Roughly the size of our ENTIRE vectorizing/parallelizing FORTRAN
compiler.  The Ada parser and lexer come to less than 5,000 lines of the
front-end total.  Now lets add the vectorized and code generator.  Let's
say another 80,000 lines of C again taking the CONVEX Ada compiler as an
example.  Before it's said that we don't need a vectorized let me point
out that one has to do exactly the same data dependency analysis to
determine when the extra temps introduced by FORTRAN 8x's copy semantics
can be removed.  One also has the fuse the implied 8x array notation
loops into larger loops so you don't pay the loop overhead so often, then
you have to vectorize the merged loops.  Remember we want a good FORTRAN
8x compiler for whatever the target machine may be.

Now lets add say 20,000 lines of code for the library managers necessary
for dependent compilation.  Now we have a compilation system that is
twice as big as the compiler Callahan, Dongarra and Levine found to be
the best vectorizing FORTRAN compiler in the world (See "Vectorizing
Compilers: A Test Suite and Results, Technical Memorandum No. 109,
Mathematics and Computer Science Division, Argonne National Laboratory).

To develop a full FORTRAN 8x compiler which will optimize and do
parallelization (without vectorization) will take many person-years to
complete.  I think one can see how the numbers add up.

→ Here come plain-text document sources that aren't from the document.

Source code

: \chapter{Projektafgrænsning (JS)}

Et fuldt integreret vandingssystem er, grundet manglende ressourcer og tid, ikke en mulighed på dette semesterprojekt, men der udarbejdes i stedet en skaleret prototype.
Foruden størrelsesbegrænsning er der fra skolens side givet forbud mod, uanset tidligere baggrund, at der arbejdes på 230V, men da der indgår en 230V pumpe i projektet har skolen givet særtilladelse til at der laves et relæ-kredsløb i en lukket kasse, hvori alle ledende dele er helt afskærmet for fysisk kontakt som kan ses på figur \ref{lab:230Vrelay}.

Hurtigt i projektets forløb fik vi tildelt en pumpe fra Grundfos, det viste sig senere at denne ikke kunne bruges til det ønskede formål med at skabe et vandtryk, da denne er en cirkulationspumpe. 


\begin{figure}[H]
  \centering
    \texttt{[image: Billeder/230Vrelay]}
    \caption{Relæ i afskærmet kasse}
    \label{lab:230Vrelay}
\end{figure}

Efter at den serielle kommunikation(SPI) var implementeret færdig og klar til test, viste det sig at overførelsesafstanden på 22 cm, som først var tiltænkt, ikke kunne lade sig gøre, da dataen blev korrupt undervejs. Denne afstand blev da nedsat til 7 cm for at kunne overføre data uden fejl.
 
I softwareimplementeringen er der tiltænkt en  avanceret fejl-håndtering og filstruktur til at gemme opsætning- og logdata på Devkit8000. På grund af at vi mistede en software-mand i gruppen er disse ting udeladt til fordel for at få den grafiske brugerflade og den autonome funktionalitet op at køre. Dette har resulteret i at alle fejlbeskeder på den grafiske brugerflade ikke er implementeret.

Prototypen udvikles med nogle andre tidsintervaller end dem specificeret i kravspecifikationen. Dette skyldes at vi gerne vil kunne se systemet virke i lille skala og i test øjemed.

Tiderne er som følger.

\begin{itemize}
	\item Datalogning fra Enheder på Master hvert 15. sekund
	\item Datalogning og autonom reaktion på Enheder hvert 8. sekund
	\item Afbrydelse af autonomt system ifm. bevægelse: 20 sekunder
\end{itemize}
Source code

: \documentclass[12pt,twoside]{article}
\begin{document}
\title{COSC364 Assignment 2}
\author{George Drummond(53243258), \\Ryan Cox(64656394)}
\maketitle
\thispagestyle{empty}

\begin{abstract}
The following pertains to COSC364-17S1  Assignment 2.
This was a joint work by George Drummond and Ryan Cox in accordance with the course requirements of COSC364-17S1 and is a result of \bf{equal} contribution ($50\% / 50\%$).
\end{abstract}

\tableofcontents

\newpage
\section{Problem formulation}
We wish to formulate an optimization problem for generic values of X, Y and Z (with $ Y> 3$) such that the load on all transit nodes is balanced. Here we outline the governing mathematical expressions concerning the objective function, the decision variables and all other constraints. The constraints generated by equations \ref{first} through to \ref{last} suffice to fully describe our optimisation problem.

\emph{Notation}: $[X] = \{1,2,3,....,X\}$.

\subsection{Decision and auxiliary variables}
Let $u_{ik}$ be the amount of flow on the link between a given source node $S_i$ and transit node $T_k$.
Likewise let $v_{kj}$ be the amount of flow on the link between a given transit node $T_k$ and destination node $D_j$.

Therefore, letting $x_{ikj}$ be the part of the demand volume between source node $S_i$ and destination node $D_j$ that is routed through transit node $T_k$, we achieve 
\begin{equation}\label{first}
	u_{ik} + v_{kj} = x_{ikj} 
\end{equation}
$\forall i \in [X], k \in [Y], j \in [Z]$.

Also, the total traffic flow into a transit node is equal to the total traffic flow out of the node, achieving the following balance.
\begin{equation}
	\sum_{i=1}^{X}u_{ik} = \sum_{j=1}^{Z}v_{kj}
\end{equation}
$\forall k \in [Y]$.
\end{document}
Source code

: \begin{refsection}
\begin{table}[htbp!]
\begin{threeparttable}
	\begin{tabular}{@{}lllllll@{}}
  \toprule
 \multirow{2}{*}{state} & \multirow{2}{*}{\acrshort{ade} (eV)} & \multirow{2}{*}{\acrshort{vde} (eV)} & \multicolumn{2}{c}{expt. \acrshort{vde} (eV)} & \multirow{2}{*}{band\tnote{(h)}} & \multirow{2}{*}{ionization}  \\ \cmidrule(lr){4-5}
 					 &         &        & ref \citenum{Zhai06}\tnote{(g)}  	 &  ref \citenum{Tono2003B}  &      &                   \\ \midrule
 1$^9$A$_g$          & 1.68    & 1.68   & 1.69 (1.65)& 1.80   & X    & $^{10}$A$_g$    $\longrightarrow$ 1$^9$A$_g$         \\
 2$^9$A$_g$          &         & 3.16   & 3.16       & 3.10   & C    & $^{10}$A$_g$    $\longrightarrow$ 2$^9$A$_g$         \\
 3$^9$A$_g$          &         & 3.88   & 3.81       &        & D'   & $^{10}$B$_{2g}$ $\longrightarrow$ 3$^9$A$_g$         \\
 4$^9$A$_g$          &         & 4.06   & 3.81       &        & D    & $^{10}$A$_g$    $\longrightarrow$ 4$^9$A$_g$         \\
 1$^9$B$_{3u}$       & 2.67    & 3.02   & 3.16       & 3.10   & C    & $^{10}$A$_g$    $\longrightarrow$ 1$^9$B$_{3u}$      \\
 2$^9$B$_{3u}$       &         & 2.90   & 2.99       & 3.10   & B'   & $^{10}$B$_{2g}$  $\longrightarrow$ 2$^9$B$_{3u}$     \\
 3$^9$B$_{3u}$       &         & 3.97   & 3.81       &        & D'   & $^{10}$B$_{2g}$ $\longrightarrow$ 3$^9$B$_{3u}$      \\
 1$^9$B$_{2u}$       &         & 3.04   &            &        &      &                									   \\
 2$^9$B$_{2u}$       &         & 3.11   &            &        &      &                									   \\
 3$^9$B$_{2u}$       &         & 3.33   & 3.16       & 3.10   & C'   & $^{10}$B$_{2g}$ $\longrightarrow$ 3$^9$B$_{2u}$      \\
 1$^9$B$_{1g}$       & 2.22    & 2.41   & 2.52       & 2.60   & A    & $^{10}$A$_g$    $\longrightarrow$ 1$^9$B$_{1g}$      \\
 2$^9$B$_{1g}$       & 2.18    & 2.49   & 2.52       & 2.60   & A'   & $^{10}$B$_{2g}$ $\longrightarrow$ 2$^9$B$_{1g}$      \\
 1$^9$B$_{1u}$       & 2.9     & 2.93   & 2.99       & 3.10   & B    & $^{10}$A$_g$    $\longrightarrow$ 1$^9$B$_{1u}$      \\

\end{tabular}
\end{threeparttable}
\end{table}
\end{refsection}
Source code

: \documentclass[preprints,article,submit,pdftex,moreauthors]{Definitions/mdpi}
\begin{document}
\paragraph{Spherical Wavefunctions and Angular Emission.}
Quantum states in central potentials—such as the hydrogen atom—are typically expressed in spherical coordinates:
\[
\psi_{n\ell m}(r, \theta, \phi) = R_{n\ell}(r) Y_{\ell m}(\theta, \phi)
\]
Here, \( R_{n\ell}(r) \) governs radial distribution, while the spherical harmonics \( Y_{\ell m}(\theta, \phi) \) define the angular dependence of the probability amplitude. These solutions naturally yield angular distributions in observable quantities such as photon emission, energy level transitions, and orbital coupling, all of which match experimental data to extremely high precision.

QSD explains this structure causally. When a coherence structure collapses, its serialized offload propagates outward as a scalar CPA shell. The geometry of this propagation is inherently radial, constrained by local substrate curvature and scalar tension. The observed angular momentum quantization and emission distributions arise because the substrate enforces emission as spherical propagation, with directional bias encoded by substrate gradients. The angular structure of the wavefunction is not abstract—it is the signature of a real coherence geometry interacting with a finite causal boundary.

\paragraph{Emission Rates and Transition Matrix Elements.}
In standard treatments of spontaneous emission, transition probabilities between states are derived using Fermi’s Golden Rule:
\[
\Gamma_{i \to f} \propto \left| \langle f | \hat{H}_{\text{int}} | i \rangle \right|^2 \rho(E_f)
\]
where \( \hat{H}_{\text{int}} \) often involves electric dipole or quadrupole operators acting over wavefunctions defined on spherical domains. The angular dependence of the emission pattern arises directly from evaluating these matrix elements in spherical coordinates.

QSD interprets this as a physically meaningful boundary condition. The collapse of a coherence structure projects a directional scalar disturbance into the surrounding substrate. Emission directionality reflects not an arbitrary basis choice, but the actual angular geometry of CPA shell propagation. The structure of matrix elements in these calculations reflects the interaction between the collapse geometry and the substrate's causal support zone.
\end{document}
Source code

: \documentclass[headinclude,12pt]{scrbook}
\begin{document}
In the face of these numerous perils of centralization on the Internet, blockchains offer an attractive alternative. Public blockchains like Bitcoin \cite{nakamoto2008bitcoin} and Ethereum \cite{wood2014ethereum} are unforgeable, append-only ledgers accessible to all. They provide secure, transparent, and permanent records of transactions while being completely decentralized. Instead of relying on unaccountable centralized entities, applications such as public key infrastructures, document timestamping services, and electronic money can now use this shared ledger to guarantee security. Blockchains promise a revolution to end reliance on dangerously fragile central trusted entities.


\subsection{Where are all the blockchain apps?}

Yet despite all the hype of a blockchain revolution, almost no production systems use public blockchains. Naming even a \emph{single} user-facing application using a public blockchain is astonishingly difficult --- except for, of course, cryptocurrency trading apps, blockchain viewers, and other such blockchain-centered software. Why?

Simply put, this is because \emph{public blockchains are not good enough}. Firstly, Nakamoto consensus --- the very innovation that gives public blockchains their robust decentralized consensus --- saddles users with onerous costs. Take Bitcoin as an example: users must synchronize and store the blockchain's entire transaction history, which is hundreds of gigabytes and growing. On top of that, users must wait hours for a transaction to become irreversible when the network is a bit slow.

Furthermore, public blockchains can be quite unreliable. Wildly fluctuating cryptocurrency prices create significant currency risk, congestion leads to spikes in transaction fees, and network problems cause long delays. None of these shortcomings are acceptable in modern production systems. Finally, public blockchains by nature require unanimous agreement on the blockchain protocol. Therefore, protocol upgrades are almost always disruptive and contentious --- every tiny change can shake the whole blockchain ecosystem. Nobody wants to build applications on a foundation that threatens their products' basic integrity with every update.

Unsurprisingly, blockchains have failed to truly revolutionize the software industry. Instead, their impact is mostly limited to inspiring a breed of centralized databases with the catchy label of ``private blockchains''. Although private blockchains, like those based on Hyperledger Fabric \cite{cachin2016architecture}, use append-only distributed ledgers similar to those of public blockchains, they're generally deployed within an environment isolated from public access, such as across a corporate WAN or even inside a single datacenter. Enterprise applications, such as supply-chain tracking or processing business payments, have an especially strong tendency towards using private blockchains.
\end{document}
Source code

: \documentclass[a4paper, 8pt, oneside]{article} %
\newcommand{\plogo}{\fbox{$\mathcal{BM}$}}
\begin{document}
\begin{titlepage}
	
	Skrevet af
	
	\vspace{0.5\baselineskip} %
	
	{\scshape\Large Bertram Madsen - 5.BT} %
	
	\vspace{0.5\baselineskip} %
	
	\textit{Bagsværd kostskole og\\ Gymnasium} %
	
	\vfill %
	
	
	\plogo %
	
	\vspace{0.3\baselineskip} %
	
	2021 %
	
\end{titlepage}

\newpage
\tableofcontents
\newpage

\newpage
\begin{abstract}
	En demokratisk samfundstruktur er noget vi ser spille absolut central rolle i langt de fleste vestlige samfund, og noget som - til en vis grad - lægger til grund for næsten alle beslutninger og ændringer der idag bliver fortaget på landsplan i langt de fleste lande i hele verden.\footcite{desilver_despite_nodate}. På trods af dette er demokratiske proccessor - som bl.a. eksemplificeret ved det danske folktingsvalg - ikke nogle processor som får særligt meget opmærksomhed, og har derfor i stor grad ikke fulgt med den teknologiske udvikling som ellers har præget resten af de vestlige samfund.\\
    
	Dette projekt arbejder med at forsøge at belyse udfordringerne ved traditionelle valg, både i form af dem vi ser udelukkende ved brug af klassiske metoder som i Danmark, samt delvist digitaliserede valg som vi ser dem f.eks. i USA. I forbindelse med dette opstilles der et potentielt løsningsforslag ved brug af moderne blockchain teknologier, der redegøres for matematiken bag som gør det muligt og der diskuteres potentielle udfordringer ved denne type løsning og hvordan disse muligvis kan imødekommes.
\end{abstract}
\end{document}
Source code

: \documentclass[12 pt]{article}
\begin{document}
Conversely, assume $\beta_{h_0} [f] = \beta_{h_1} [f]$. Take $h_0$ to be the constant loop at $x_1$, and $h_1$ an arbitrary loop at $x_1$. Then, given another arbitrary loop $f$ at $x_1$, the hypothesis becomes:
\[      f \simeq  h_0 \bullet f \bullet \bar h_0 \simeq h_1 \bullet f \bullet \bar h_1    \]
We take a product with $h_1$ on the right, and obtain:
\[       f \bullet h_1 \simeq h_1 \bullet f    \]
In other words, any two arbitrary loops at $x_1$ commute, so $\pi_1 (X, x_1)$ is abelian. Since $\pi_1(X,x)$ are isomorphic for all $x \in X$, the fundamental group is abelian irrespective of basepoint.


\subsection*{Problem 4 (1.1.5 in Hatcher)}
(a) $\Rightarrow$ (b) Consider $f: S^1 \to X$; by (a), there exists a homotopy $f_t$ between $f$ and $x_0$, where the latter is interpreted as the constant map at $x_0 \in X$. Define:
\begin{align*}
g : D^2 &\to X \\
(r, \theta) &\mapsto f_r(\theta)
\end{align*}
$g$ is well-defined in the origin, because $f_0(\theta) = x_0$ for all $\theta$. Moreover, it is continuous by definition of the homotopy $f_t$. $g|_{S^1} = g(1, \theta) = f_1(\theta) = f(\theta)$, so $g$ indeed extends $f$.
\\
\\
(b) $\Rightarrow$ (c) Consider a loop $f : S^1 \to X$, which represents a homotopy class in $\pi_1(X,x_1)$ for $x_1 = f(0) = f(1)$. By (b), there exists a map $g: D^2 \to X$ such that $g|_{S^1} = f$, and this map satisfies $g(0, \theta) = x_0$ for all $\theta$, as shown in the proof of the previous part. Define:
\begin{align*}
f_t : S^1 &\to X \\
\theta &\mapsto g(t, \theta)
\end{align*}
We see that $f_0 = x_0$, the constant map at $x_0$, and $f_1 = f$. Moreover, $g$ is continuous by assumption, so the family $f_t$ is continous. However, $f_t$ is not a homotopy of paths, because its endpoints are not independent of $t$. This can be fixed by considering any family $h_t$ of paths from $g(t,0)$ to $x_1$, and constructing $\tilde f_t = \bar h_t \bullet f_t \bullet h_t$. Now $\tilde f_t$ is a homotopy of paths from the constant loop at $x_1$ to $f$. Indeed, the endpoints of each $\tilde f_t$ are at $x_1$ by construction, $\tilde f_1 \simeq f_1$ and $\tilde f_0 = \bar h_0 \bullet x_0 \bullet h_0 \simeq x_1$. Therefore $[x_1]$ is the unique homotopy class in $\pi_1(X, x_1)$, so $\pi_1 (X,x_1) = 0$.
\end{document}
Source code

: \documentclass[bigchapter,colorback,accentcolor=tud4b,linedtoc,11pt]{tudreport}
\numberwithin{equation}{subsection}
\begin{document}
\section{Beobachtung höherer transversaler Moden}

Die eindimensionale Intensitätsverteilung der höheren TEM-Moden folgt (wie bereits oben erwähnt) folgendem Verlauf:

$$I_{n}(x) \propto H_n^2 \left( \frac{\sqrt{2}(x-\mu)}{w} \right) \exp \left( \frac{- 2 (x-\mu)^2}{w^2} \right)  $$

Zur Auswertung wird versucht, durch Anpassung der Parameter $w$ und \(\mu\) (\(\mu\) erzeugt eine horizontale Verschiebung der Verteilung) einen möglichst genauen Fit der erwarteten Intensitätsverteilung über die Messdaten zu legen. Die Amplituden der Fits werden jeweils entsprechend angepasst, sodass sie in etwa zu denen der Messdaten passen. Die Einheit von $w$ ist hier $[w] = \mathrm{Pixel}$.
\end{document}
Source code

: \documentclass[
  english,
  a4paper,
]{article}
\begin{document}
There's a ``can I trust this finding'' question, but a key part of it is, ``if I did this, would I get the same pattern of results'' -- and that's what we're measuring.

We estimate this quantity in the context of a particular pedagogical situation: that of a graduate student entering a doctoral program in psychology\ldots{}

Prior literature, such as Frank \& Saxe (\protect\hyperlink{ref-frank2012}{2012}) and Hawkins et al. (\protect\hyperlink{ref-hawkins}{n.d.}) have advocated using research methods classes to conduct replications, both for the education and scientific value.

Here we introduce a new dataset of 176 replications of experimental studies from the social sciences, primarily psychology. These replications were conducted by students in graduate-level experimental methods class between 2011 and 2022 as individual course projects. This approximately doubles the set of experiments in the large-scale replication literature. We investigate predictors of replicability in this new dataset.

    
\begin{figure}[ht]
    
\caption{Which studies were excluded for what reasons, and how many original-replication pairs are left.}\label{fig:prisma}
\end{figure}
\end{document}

One other Ada example and I will stop beating this dead horse.  Ada
lexers and parsers were available in 1979.  The first production quality
Ada compiler was not validated until 1985.  I choose the DEC compiler as
the first real Ada compiler.  The academic Ada-ED compiler just does not
count in my book.

If I have missed something here I would be interested in hearing the
counter argument.  I have only been writing vectorizing compilers,
FORTRAN, C and, Ada for the past ten years.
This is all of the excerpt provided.